Il sovranismo è il pur lecito desiderio di tornare al passato. Di quel passato, fatto di “nazioni” sovrane e indipendenti, si ricordano e esaltano alcune poche luci, ma deliberatamente e colpevolmente si trascurano le molte ombre, le più grandi delle quali sono due guerre mondiali.

Comunque, nessun passato, neppure il più glorioso, può essere fatto rivivere. La scommessa sul recupero delle sovranità nazionali appare azzardata e pericolosa.

Per il costo dell’azzardo i sovranisti dovrebbero informarsi dai Brexiters i quali, peraltro, hanno nel loro passato un impero e nel presente una rete di sicurezza nel Commonwealth.

Per la pericolosità, quasi tutti i problemi che gli stati-membri dell’Unione europea debbono affrontare non troverebbero una soluzione migliore, forse nessuna soluzione, nelle capitali dei sovranisti.

Giunta è l’ora di chiedere ai sovranisti se bloccando la libera circolazione di merci, capitali, servizi e persone e tornando alle frontiere delle patrie staremmo tutti meglio o no.

La loro risposta è che l’Unione europea non ha finora dimostrato di sapere controllare una delle più “minacciose” sfide dei nostri tempi (e di quelli che verranno): l’immigrazione.

Però, chiudere le frontiere, fare blocchi navali e ricorrere a altre modalità di esclusione sono rimedi proposti senza nessuna certezza che funzionino, senza nessuna probabilità che vengano concretamente, tecnicamente, praticamente attuati.

E poi quali sarebbero le implicazioni per tutti gli Stati sovranisti che, come l’Italia, hanno assoluto bisogno di manodopera non soltanto stagionale?

Il controllo dei flussi, come dimostrano i bandi annuali, sembra, per l’appunto, anno dopo anno, inadeguato a soddisfare le richieste dei datori di lavoro e le domande dei potenziali lavoratori.

Andando al cuore di quella che è stata, da parte degli Stati-membri, non una perdita, ma una cessione consapevole di sovranità accompagnata dalla condivisione a livello più elevato, chi dei sovranisti ha l’ardire di sostenere che sarebbe in grado di garantire la sicurezza nazionale meglio di una Unione europea anche se non ancora dotata di tutti gli strumenti per la difesa dei (sacri) confini?

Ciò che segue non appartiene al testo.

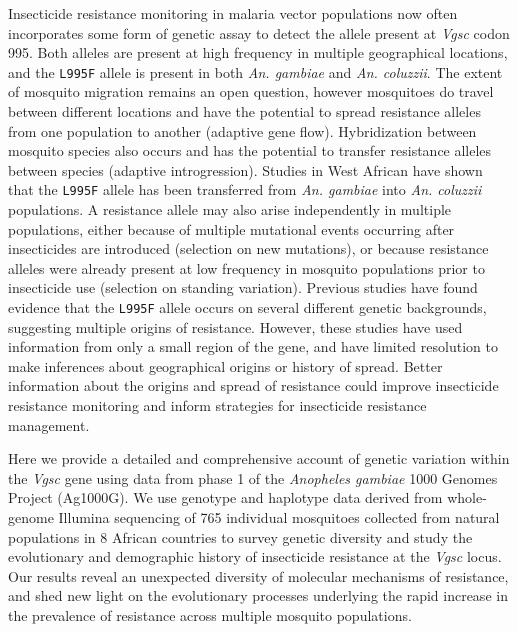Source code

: \documentclass[a4paper,11pt,abstracton]{scrartcl}
\begin{document}
%
Insecticide resistance monitoring in malaria vector populations now often incorporates some form of genetic assay to detect the allele present at \emph{Vgsc} codon 995.
%
Both alleles are present at high frequency in multiple geographical locations, and the \texttt{L995F} allele is present in both \emph{An. gambiae} and \emph{An. coluzzii}.
%
The extent of mosquito migration remains an open question, however mosquitoes do travel between different locations and have the potential to spread resistance alleles from one population to another (adaptive gene flow).
%
Hybridization between mosquito species also occurs and has the potential to transfer resistance alleles between species (adaptive introgression).
%
Studies in West African have shown that the \texttt{L995F} allele has been transferred from \emph{An. gambiae} into \emph{An. coluzzii} populations.
%
A resistance allele may also arise independently in multiple populations, either because of multiple mutational events occurring after insecticides are introduced (selection on new mutations), or because resistance alleles were already present at low frequency in mosquito populations prior to insecticide use (selection on standing variation).
%
Previous studies have found evidence that the \texttt{L995F} allele occurs on several different genetic backgrounds, suggesting multiple origins of resistance.
%
However, these studies have used information from only a small region of the gene, and have limited resolution to make inferences about geographical origins or history of spread.
%
Better information about the origins and spread of resistance could improve insecticide resistance monitoring and inform strategies for insecticide resistance management.


%
Here we provide a detailed and comprehensive account of genetic variation within the \emph{Vgsc} gene using data from phase 1 of the \emph{Anopheles gambiae} 1000 Genomes Project (Ag1000G).
%
We use genotype and haplotype data derived from whole-genome Illumina sequencing of 765 individual mosquitoes collected from natural populations in 8 African countries to survey genetic diversity and study the evolutionary and demographic history of insecticide resistance at the \emph{Vgsc} locus.
%
Our results reveal an unexpected diversity of molecular mechanisms of resistance, and shed new light on the evolutionary processes underlying the rapid increase in the prevalence of resistance across multiple mosquito populations.
\end{document}

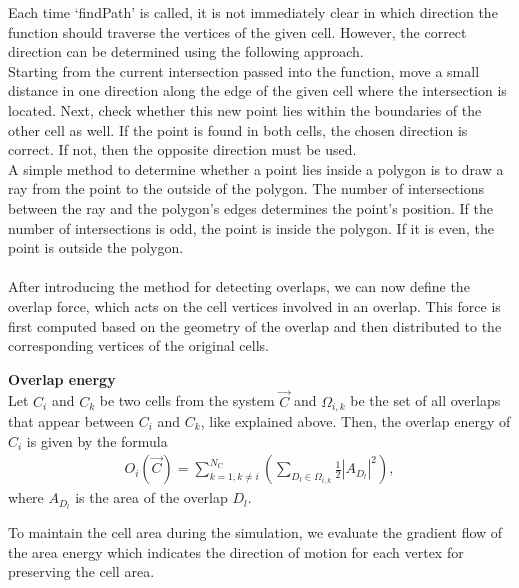 Each time `findPath' is called, it is not immediately clear in which direction the function should traverse the vertices of the given cell. 
However, the correct direction can be determined using the following approach. \\
Starting from the current intersection passed into the function, move a small distance in one direction along the edge of the given cell where the intersection is located. Next, check whether this new point lies within the boundaries of the other cell as well. 
If the point is found in both cells, the chosen direction is correct. 
If not, then the opposite direction must be used. \\ 
A simple method to determine whether a point lies inside a polygon is to draw a ray from the point to the outside of the polygon. 
The number of intersections between the ray and the polygon's edges determines the point's position. 
If the number of intersections is odd, the point is inside the polygon.
If it is even, the point is outside the polygon. \\ 
\smallskip  \\
After introducing the method for detecting overlaps, we can now define the overlap force, which acts on the cell vertices involved in an overlap. 
This force is first computed based on the geometry of the overlap and then distributed to the corresponding vertices of the original cells. 

\begin{definition} \textbf{Overlap energy} \\
	Let $C_i$ and $C_k$ be two cells from the system $\vec{C}$ and $\Omega_{i,k}$ be the set of all overlaps that appear between $C_i$ and $C_k$, like explained above. Then, the overlap energy of $C_i$ is given by the formula 
	\begin{align}
		O_i(\vec{C}) = \sum\limits_{k=1, k \neq i}^{N_C} (\sum\limits_{D_l \in \Omega_{i,k}} \frac{1}{2}|A_{D_l}|^2),		
	\end{align} 
	where $A_{D_l}$ is the area of the overlap $D_l$.  \\
\end{definition}

To maintain the cell area during the simulation, we evaluate the gradient flow of the area energy which indicates the direction of motion for each vertex for preserving the cell area.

Se l’Ucraina avesse già fatto parte dell’Unione europea, la Russia l’avrebbe comunque aggredita? E quanti dei paesi ex-comunisti dell’Europa centro-orientale hanno voluto l’adesione anche perseguendo la loro sicurezza nazionale? Gli stati dei Balcani non pensano, non credono che la loro inclusione nell’Unione impedirà il risorgere di conflitti devastanti?

L’Unione europea è il più grande spazio di diritti e di democrazia, di non discriminazione di genere, di razza, di religione mai esistito al mondo. Il grande allargamento del 2004, dieci nuovi stati membri, certamente rallentò il processo di integrazione politica, ma è ampiamente giustificabile con la motivazione di sostenere quelle democrazie nuove e prive di esperienza.

Troppi dei sovranisti, anche fra quelli al governo, Ungheria e Slovacchia, dando ottimisticamente per scontato, che l’europeista Donald Tusk riuscirà a formare il prossimo governo polacco, mostrano la tendenza a non attenersi ai requisiti essenziali dello stato di diritto, meglio in inglese: rule of law, governo della legge.

L’autonomia della magistratura e la libertà di informazione, di stampa e molto più sono troppo spesso sfidate dai sovranisti al governo, ma protette e promosse dalla Commissione europea e, in special modo, dalla Corte europea di giustizia.

Inevitabilmente, i sovranisti opereranno in maniera egoista perseguendo e favorendo interessi nazionali. Inevitabilmente, ne seguiranno conflitti fra loro che, sottotraccia, sono già visibili.

Chi garantisce che quei conflitti verrebbero/verranno ricomposti senza sprechi, senza scontri, pacificamente in assenza di una autorità superiore, affidabile, con regole e procedure condivisibili perché previamente condivise?

Il sovranismo è un passo indietro verso una situazione di imprevedibile e costosa conflittualità e verso un passato che la stragrande maggioranza degli europei ha voluto, e finora saputo, con successo superare.